By Stephen Barrett
After listening to San Geronimo Valley residents testify for and against the proposed French Ranch subdivision for more than three hours Monday night, an exhausted Planning Commission decided against rushing to judgment.
The commission will reconvene Friday, July 11, at 1 p.m. to determine whether the project can proceed as designed or whether changes are needed to insure that a horse ranch will continue to exist on the site.
The property has historically been used to breed horses, and county supervisors required the project to include an equestrian center when they approved its Master Plan in 1995.
Since then, the equestrian facility has been relocated twice to avoid wetlands. Now designed to go in its original location, the facility's size has been reduced to avoid building on a serpentine rock formation or adjacent to a nearby seep.
Other changes to the Master Plan include the addition of seven houses for very-low-income families and a pond-based wastewater system to be shared with the neighboring Lagunitas School District, both added at the community's request.
The commission met this week to consider whether these changes were consistent with the supervisors' approval. Though they heard passionate testimony on both sides, it was the redesigned horse ranch that concerned them most.

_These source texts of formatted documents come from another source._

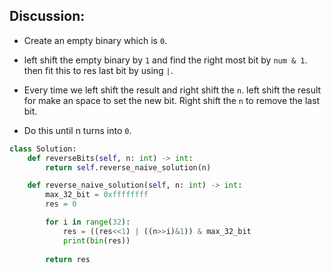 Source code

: ## Discussion:

* Create an empty binary which is `0`.

* left shift the empty binary by `1` and find the right most bit by `num & 1`. then fit this to res last bit by using `|`.

* Every time we left shift the result and right shift the `n`. left shift the result for make an space to set the new bit.
Right shift the `n` to remove the last bit.

* Do this until n turns into `0`.


```python
class Solution:
    def reverseBits(self, n: int) -> int:
        return self.reverse_naive_solution(n)

    def reverse_naive_solution(self, n: int) -> int:
        max_32_bit = 0xffffffff
        res = 0

        for i in range(32):
            res = ((res<<1) | ((n>>i)&1)) & max_32_bit
            print(bin(res))
        
        return res
```
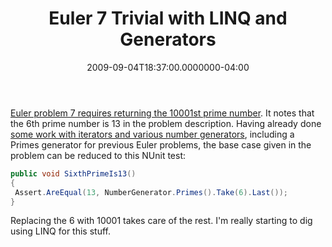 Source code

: ﻿---
title: Euler 7 Trivial with LINQ and Generators
date: "2009-09-04T18:37:00.0000000-04:00"
description: "Euler problem 7 requires returning the 10001st prime number. It notes that the 6th prime number is 13 in the problem description. Having already done some work with iterators and various number generators, including a Primes generator for previous Euler problems, the base case given in the problem can be reduced to this NUnit test:"
featuredImage: img/euler-7-trivial-with-linq-and-generators-featured.png
---

[Euler problem 7 requires returning the 10001st prime number](http://projecteuler.net/index.php?section=problems&id=7). It notes that the 6th prime number is 13 in the problem description. Having already done [some work with iterators and various number generators](/iterators-expressions-and-linq-for-euler), including a Primes generator for previous Euler problems, the base case given in the problem can be reduced to this NUnit test:

```csharp
public void SixthPrimeIs13()
{
 Assert.AreEqual(13, NumberGenerator.Primes().Take(6).Last());
}
```

Replacing the 6 with 10001 takes care of the rest. I'm really starting to dig using LINQ for this stuff.

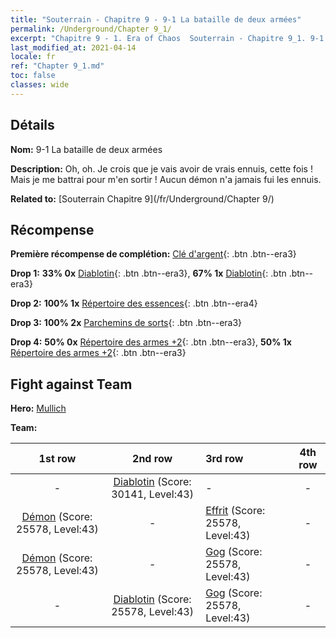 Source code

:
 ```yaml
---
title: "Souterrain - Chapitre 9 - 9-1 La bataille de deux armées"
permalink: /Underground/Chapter 9_1/
excerpt: "Chapitre 9 - 1. Era of Chaos  Souterrain - Chapitre 9_1. 9-1 La bataille de deux armées"
last_modified_at: 2021-04-14
locale: fr
ref: "Chapter 9_1.md"
toc: false
classes: wide
---
```


## Détails

 **Nom:** 9-1 La bataille de deux armées

 **Description:** Oh, oh. Je crois que je vais avoir de vrais ennuis, cette fois ! Mais je me battrai pour m'en sortir ! Aucun démon n'a jamais fui les ennuis.

 **Related to:** [Souterrain Chapitre 9](/fr/Underground/Chapter 9/)

## Récompense

 **Première récompense de complétion:** [Clé d'argent](/fr/Items/con_693/){: .btn .btn--era3}

 **Drop 1:** **33% 0x** [Diablotin](/fr/Items/unt_226/){: .btn .btn--era3}, **67% 1x** [Diablotin](/fr/Items/unt_226/){: .btn .btn--era3}

 **Drop 2:** **100% 1x** [Répertoire des essences](/fr/Items/mat_39/){: .btn .btn--era4}

 **Drop 3:** **100% 2x** [Parchemins de sorts](/fr/Items/con_694/){: .btn .btn--era3}

 **Drop 4:** **50% 0x** [Répertoire des armes +2](/fr/Items/mat_32/){: .btn .btn--era3}, **50% 1x** [Répertoire des armes +2](/fr/Items/mat_32/){: .btn .btn--era3}


## Fight against Team
 **Hero:** [Mullich](/fr/heroes/Mullich/)

 **Team:**


  | 1st row | 2nd row | 3rd row | 4th row |
  |:----:|:----:|:----|:----:|
  | - | [Diablotin](/fr/units/Imp/) (Score: 30141, Level:43)  | - | - |
  | [Démon](/fr/units/Demon/) (Score: 25578, Level:43)  | - | [Effrit](/fr/units/Efreeti/) (Score: 25578, Level:43)  | - |
  | [Démon](/fr/units/Demon/) (Score: 25578, Level:43)  | - | [Gog](/fr/units/Gog/) (Score: 25578, Level:43)  | - |
  | - | [Diablotin](/fr/units/Imp/) (Score: 25578, Level:43)  | [Gog](/fr/units/Gog/) (Score: 25578, Level:43)  | - |


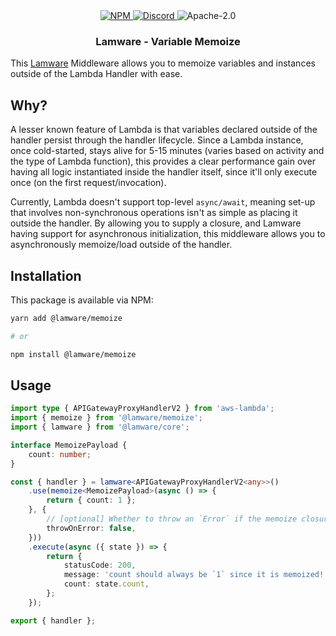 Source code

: <div align="center">
    <a href="https://www.npmjs.com/package/@lamware/memoize" target="_blank">
        <img src="https://img.shields.io/npm/v/@lamware/memoize?style=flat-square" alt="NPM" />
    </a>
    <a href="https://discord.gg/XMrHXtN" target="_blank">
        <img src="https://img.shields.io/discord/123906549860139008?color=7289DA&label=discord&logo=discord&logoColor=FFFFFF&style=flat-square" alt="Discord" />
    </a>
    <img src="https://img.shields.io/npm/l/@lamware/memoize?style=flat-square" alt="Apache-2.0" />
    <h3>Lamware - Variable Memoize</h3>
</div>

This [Lamware](https://github.com/oyed/lamware) Middleware allows you to memoize variables and instances outside of the Lambda Handler with ease.

## Why?

A lesser known feature of Lambda is that variables declared outside of the handler persist through the handler lifecycle. Since a Lambda instance, once cold-started, stays alive for 5-15 minutes (varies based on activity and the type of Lambda function), this provides a clear performance gain over having all logic instantiated inside the handler itself, since it'll only execute once (on the first request/invocation).

Currently, Lambda doesn't support top-level `async/await`, meaning set-up that involves non-synchronous operations isn't as simple as placing it outside the handler. By allowing you to supply a closure, and Lamware having support for asynchronous initialization, this middleware allows you to asynchronously memoize/load outside of the handler.

## Installation

This package is available via NPM:

```bash
yarn add @lamware/memoize

# or

npm install @lamware/memoize
```

## Usage

```typescript
import type { APIGatewayProxyHandlerV2 } from 'aws-lambda';
import { memoize } from '@lamware/memoize';
import { lamware } from '@lamware/core';

interface MemoizePayload {
    count: number;
}

const { handler } = lamware<APIGatewayProxyHandlerV2<any>>()
    .use(memoize<MemoizePayload>(async () => {
        return { count: 1 };
    }, {
        // [optional] Whether to throw an `Error` if the memoize closure fails [default: true]
        throwOnError: false,
    }))
    .execute(async ({ state }) => {
        return {
            statusCode: 200,
            message: 'count should always be `1` since it is memoized!',
            count: state.count,
        };
    });

export { handler };
```
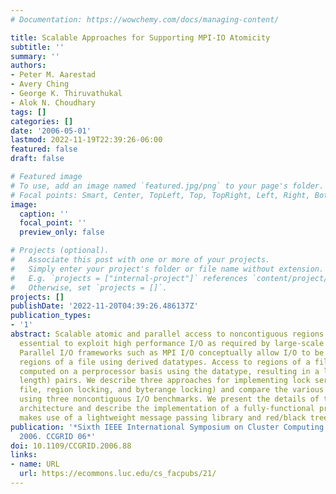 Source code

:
 ```yaml
---
# Documentation: https://wowchemy.com/docs/managing-content/

title: Scalable Approaches for Supporting MPI-IO Atomicity
subtitle: ''
summary: ''
authors:
- Peter M. Aarestad
- Avery Ching
- George K. Thiruvathukal
- Alok N. Choudhary
tags: []
categories: []
date: '2006-05-01'
lastmod: 2022-11-19T22:39:26-06:00
featured: false
draft: false

# Featured image
# To use, add an image named `featured.jpg/png` to your page's folder.
# Focal points: Smart, Center, TopLeft, Top, TopRight, Left, Right, BottomLeft, Bottom, BottomRight.
image:
  caption: ''
  focal_point: ''
  preview_only: false

# Projects (optional).
#   Associate this post with one or more of your projects.
#   Simply enter your project's folder or file name without extension.
#   E.g. `projects = ["internal-project"]` references `content/project/deep-learning/index.md`.
#   Otherwise, set `projects = []`.
projects: []
publishDate: '2022-11-20T04:39:26.486137Z'
publication_types:
- '1'
abstract: Scalable atomic and parallel access to noncontiguous regions of a file is
  essential to exploit high performance I/O as required by large-scale applications.
  Parallel I/O frameworks such as MPI I/O conceptually allow I/O to be defined on
  regions of a file using derived datatypes. Access to regions of a file can be automatically
  computed on a perprocessor basis using the datatype, resulting in a list of (offset,
  length) pairs. We describe three approaches for implementing lock serving (whole
  file, region locking, and byterange locking) and compare the various approaches
  using three noncontiguous I/O benchmarks. We present the details of the lock server
  architecture and describe the implementation of a fully-functional prototype that
  makes use of a lightweight message passing library and red/black trees.
publication: '*Sixth IEEE International Symposium on Cluster Computing and the Grid,
  2006. CCGRID 06*'
doi: 10.1109/CCGRID.2006.88
links:
- name: URL
  url: https://ecommons.luc.edu/cs_facpubs/21/
---
```

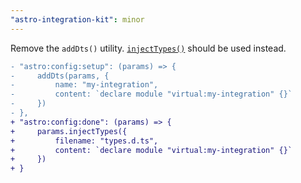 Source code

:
 ```yaml
---
"astro-integration-kit": minor
---
```


Remove the `addDts()` utility. [`injectTypes()`](https://docs.astro.build/en/reference/integrations-reference/#injecttypes-option) should be used instead.

```diff
- "astro:config:setup": (params) => {
-     addDts(params, {
-         name: "my-integration",
-         content: `declare module "virtual:my-integration" {}`
-     })
- },
+ "astro:config:done": (params) => {
+     params.injectTypes({
+         filename: "types.d.ts",
+         content: `declare module "virtual:my-integration" {}`
+     })
+ }
``` 

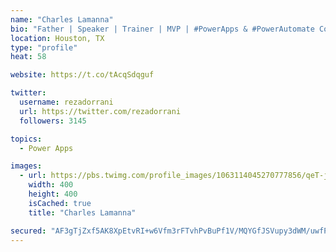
 ```yaml
---
name: "Charles Lamanna"
bio: "Father | Speaker | Trainer | MVP | #PowerApps & #PowerAutomate Community Super User | YouTuber Right-pointing triangle http://youtube.com/c/rezadorrani | Learn - Share - Clockwise rightwards and leftwards open circle arrows"
location: Houston, TX
type: "profile"
heat: 58

website: https://t.co/tAcqSdqguf

twitter:
  username: rezadorrani
  url: https://twitter.com/rezadorrani
  followers: 3145

topics:
  - Power Apps

images:
  - url: https://pbs.twimg.com/profile_images/1063114045270777856/qeT-jpWr_400x400.jpg
    width: 400
    height: 400
    isCached: true
    title: "Charles Lamanna"

secured: "AF3gTjZxf5AK8XpEtvRI+w6Vfm3rFTvhPvBuPf1V/MQYGfJSVupy3dWM/uwfPtulDlBM1lTF8XYfblAavH8amuszZbiFGQXN2EIUa18FoCZxcCzu4QR9uAb896GjbkK/MZxcDGFyH3PeL+2tXPy+aXq9i+C2o6mDDUSG6dLvsA6J8e+79xjngpidw78Hs3YmVgATeJopSqMAo83xhmm/gzNJW3e62o/9wz59xkTgyvf4B5J5lWc7at24PhXKGSNnLrE4pu2YCY/4yIaN3k4z5AvRMDSLTpW4J9+X+EbuLlllioEMggovX/4zV9gh7Yuw0KOvL4P3LShmsCODkT5kerA8j/CnDpquZTEGPua42MpXHCGjiRqwyk58XQHbmGPLhbaihR5Y3w3A9Aa5gUCOVUMwMtI6PUMjB15JoFgkdFc=;JbKO9HHJ2bNUfPRvssGjQA=="
---
```


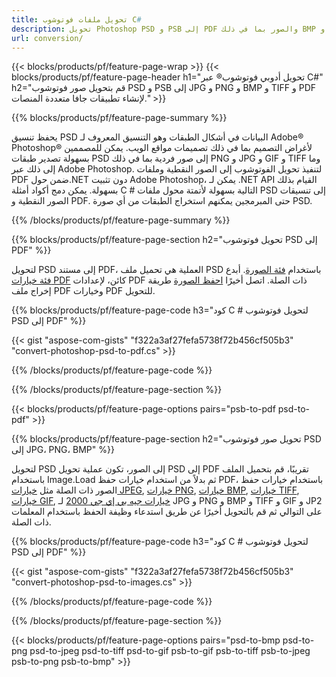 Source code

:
 ```yaml
---
title: تحويل ملفات فوتوشوب C#
description: تحويل Photoshop PSD و PSB إلى PDF والصور بما في ذلك BMP و JPG و PNG و TIFF مع خطوط قليلة من رمز C# عبر مكتبة .NET.
url: conversion/
---
```


{{< blocks/products/pf/feature-page-wrap >}}
{{< blocks/products/pf/feature-page-header h1="تحويل أدوبي فوتوشوب® عبر C#" h2="قم بتحويل صور فوتوشوب PSD و PSB إلى JPG و PNG و BMP و TIFF و PDF لإنشاء تطبيقات جافا متعددة المنصات." >}}

{{% blocks/products/pf/feature-page-summary %}}

يحفظ تنسيق PSD البيانات في أشكال الطبقات وهو التنسيق المعروف لـ Adobe® Photoshop® لأغراض التصميم بما في ذلك تصميمات مواقع الويب. يمكن للمصممين بسهولة تصدير طبقات PSD إلى صور فردية بما في ذلك PNG و JPG و GIF و TIFF وما إلى ذلك عبر Adobe Photoshop. لتنفيذ تحويل الفوتوشوب إلى الصور النقطية وملفات PDF ضمن حول.NET دون تثبيت Adobe Photoshop، يمكن لـ .NET API القيام بذلك بسهولة. يمكن دمج أكواد أمثلة C # التالية بسهولة لأتمتة محول ملفات PSD إلى تنسيقات الصور النقطية و PDF. حتى المبرمجين يمكنهم استخراج الطبقات من أي صورة PSD.


{{% /blocks/products/pf/feature-page-summary %}}

{{% blocks/products/pf/feature-page-section h2="تحويل فوتوشوب PSD إلى PDF" %}}

لتحويل PSD إلى مستند PDF، العملية هي تحميل ملف PSD باستخدام [فئة الصورة](https://apireference.aspose.com/net/psd/aspose.psd/image). أبدع [فئة خيارات PDF](https://apireference.aspose.com/net/psd/aspose.psd.imageoptions/pdfoptions) كائن، لإعدادات PDF ذات الصلة. اتصل أخيرًا [احفظ الصورة](https://apireference.aspose.com/net/psd/aspose.psd.image/save/methods/3) طريقة إخراج ملف PDF وخيارات PDF للتحويل.

{{% blocks/products/pf/feature-page-code h3="كود C # لتحويل فوتوشوب PSD إلى PDF" %}}

{{< gist "aspose-com-gists" "f322a3af27fefa5738f72b456cf505b3" "convert-photoshop-psd-to-pdf.cs" >}}

{{% /blocks/products/pf/feature-page-code %}}

{{% /blocks/products/pf/feature-page-section %}}

{{< blocks/products/pf/feature-page-options pairs="psb-to-pdf psd-to-pdf" >}}

{{% blocks/products/pf/feature-page-section h2="تحويل صور فوتوشوب PSD إلى JPG، PNG، BMP" %}}

لتحويل PSD إلى الصور، تكون عملية تحويل PSD إلى PDF تقريبًا، قم بتحميل الملف باستخدام Image.Load ثم بدلاً من استخدام خيارات حفظ PDF، باستخدام خيارات حفظ الصور ذات الصلة مثل [خيارات JPEG](https://apireference.aspose.com/net/psd/aspose.psd.imageoptions/jpegoptions), [خيارات PNG](https://apireference.aspose.com/net/psd/aspose.psd.imageoptions/pngoptions),  [خيارات BMP](https://apireference.aspose.com/net/psd/aspose.psd.imageoptions/bmpoptions), [خيارات TIFF](https://apireference.aspose.com/net/psd/aspose.psd.imageoptions/tiffoptions),  [خيارات GIF](https://apireference.aspose.com/net/psd/aspose.psd.imageoptions/gifoptions), [خيارات جيه بي إي جي 2000](https://apireference.aspose.com/net/psd/aspose.psd.imageoptions/jpeg2000options) لـ JPG و PNG و BMP و TIFF و GIF و JP2 على التوالي ثم قم بالتحويل أخيرًا عن طريق استدعاء وظيفة الحفظ باستخدام المعلمات ذات الصلة.


{{% blocks/products/pf/feature-page-code h3="كود C # لتحويل فوتوشوب PSD إلى PDF" %}}

{{< gist "aspose-com-gists" "f322a3af27fefa5738f72b456cf505b3" "convert-photoshop-psd-to-images.cs" >}}

{{% /blocks/products/pf/feature-page-code %}}

{{% /blocks/products/pf/feature-page-section %}}

{{< blocks/products/pf/feature-page-options pairs="psd-to-bmp psd-to-png psd-to-jpeg psd-to-tiff psd-to-gif psb-to-gif psb-to-tiff psb-to-jpeg psb-to-png psb-to-bmp" >}}
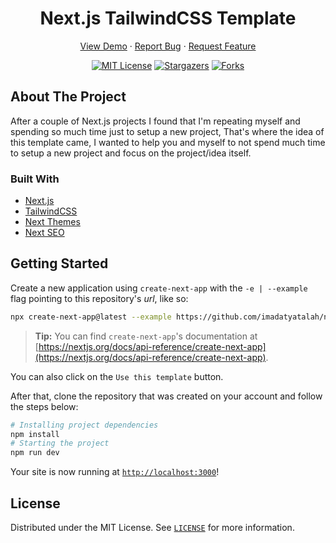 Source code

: <h1 align="center">Next.js TailwindCSS Template</h1>

<div align="center">

<a href="https://next-js-tailwindcss-template.vercel.app/">View Demo</a>
·
<a href="https://github.com/imadatyatalah/next.js-tailwindcss-template/issues">Report Bug</a>
·
<a href="https://github.com/imadatyatalah/next.js-tailwindcss-template/issues">Request Feature</a>

</div>

<div align="center">

[![MIT License](https://img.shields.io/github/license/imadatyatalah/next.js-tailwindcss-template?color=brightgreen&style=for-the-badge)](https://github.com/imadatyatalah/next.js-tailwindcss-template/blob/main/LICENSE)
[![Stargazers](https://img.shields.io/github/stars/imadatyatalah/next.js-tailwindcss-template?style=for-the-badge)](https://github.com/imadatyatalah/next.js-tailwindcss-template/stargazers)
[![Forks](https://img.shields.io/github/forks/imadatyatalah/next.js-tailwindcss-template?style=for-the-badge)](https://github.com/imadatyatalah/next.js-tailwindcss-template/network/members)

</div>

## About The Project

After a couple of Next.js projects I found that I'm repeating myself and spending so much time just to setup a new project, That's where the idea of this template came, I wanted to help you and myself to not spend much time to setup a new project and focus on the project/idea itself.

### Built With

- [Next.js](https://nextjs.org/)
- [TailwindCSS](https://tailwindcss.com/)
- [Next Themes](https://github.com/pacocoursey/next-themes)
- [Next SEO](https://github.com/garmeeh/next-seo)

## Getting Started

Create a new application using `create-next-app` with the `-e | --example` flag pointing to this repository's _url_, like so:

```bash
npx create-next-app@latest --example https://github.com/imadatyatalah/next.js-tailwindcss-template
```

> **Tip:** You can find `create-next-app`'s documentation at [https://nextjs.org/docs/api-reference/create-next-app](https://nextjs.org/docs/api-reference/create-next-app).

You can also click on the `Use this template` button.

After that, clone the repository that was created on your account and follow the steps below:

```bash
# Installing project dependencies
npm install
# Starting the project
npm run dev
```

Your site is now running at [`http://localhost:3000`](http://localhost:3000)!

## License

Distributed under the MIT License. See [`LICENSE`](https://github.com/imadatyatalah/next.js-tailwindcss-template/blob/main/LICENSE) for more information.
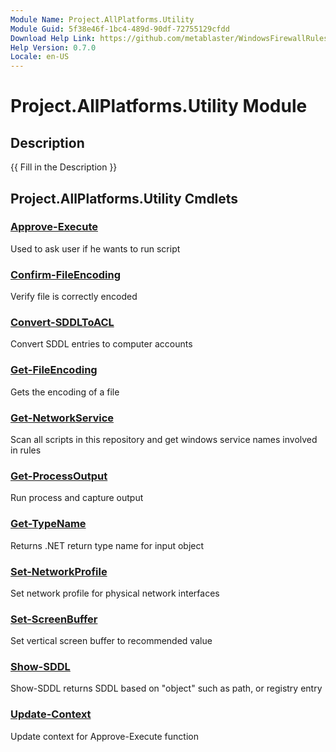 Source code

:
```yaml
---
Module Name: Project.AllPlatforms.Utility
Module Guid: 5f38e46f-1bc4-489d-90df-72755129cfdd
Download Help Link: https://github.com/metablaster/WindowsFirewallRuleset/tree/develop/Config/HelpContent/0.7.0
Help Version: 0.7.0
Locale: en-US
---
```


# Project.AllPlatforms.Utility Module

## Description

{{ Fill in the Description }}

## Project.AllPlatforms.Utility Cmdlets

### [Approve-Execute](Approve-Execute.md)

Used to ask user if he wants to run script

### [Confirm-FileEncoding](Confirm-FileEncoding.md)

Verify file is correctly encoded

### [Convert-SDDLToACL](Convert-SDDLToACL.md)

Convert SDDL entries to computer accounts

### [Get-FileEncoding](Get-FileEncoding.md)

Gets the encoding of a file

### [Get-NetworkService](Get-NetworkService.md)

Scan all scripts in this repository and get windows service names involved in rules

### [Get-ProcessOutput](Get-ProcessOutput.md)

Run process and capture output

### [Get-TypeName](Get-TypeName.md)

Returns .NET return type name for input object

### [Set-NetworkProfile](Set-NetworkProfile.md)

Set network profile for physical network interfaces

### [Set-ScreenBuffer](Set-ScreenBuffer.md)

Set vertical screen buffer to recommended value

### [Show-SDDL](Show-SDDL.md)

Show-SDDL returns SDDL based on "object" such as path, or registry entry

### [Update-Context](Update-Context.md)

Update context for Approve-Execute function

"I really feel if you're changing the Master Plan, and the horse ranch gets short-changed, you're not doing it fairly," Commissioner Arlene Evans told developers at the end of the evening.
Evans, who chaired the session, was responding in part to testimony from equestrians, who insisted the proposed facility was in jeopardy of being shrunk out of existence.
Planning staff recommended no construction within 50 feet of the seep, a requirement that would further reduce the size of the riding ring, which equestrians say would make the facility impractical.
However, planners also required a deed restriction to keep the 12-acre parcel available only as an equestrian site.
"What I'm worried about is this is going to be a postage stamp-sized facility surrounded by houses," said Cathy DeVito, president of the San Geronimo Horseman's Association.
"Is this going to be built?" she asked. "How long could it sit there with a deed restriction before the county decides to do something else with the property?"
The commission asked planning staff and the developers to propose ways to reconfigure the horse center or relocate it to a less sensitive part of the property before commissioners reconvene Friday.
Also disputed was the addition of very-low-income housing. The houses' size would range from 1,300 to 2,000 square feet, and they would be reserved for either senior citizens or families.
However, six of the additional homes have been tightly clustered in an area just east of Forest Knolls on the north side of Sir Francis Drake Boulevard. A small orchard has been designed to screen them from the road.
Several Valley residents told commissioners they were dismayed to learn that nine houses were now planned for an area where they expected only three.
"This is our quality of life we're talking about," said Laura Marks, who lives across the street from the proposed building site. "This is what we'll see when we step outside."
Speaking on behalf of Valley seniors, however, John Donley endorsed the design. "This project is needed and desired by our senior community," he said. "This is specifically appropriate for seniors in the Valley - small buildings at very low costs."
Others, like David Reich of Woodacre, argued that low-income houses, as planned, would segregate the community. "The clustered housing creates a lower-income ghetto and a higher-income-estate section," he said. "This is totally inconsistent with the Valley."
Commissioners said they would like to see how the building site would appear with nine houses close together, but added they were inclined to approve the design, as it fulfills a stated community need.
"I am somewhat surprised at the level of unhappiness at that part of the proposal," said Commissioner Jan Alff Weigel. "We're losing sight of why it's there in the first place. We have to balance aesthetics with what it does for the county."
By clustering the small houses together, the construction would avoid excessive sprawl by keeping it close to the developed area of Forest Knolls, noted Commissioner Ross Herbertson.
"There are good reasons for putting them there," he said. "It's probably the best place to put them."
Commissioners also said they were inclined to approve the proposed wastewater system, which was endorsed at the meeting by Brian Dodd, a Lagunitas School District trustee, and Jim Walton, a district consultant for campus renovation.
Walton noted the pond-based system would allow the school to use district property for school buildings or playing fields instead of a septic leachfield, and Dodd told commissioners the pond-based system would save the district money in construction and maintenance costs.
However, a lawyer representing Mark Warner of Forest Knolls told commissioners the agreement between the district and the developer didn't specify how the operational costs would be divided, or exactly how the system would be designed.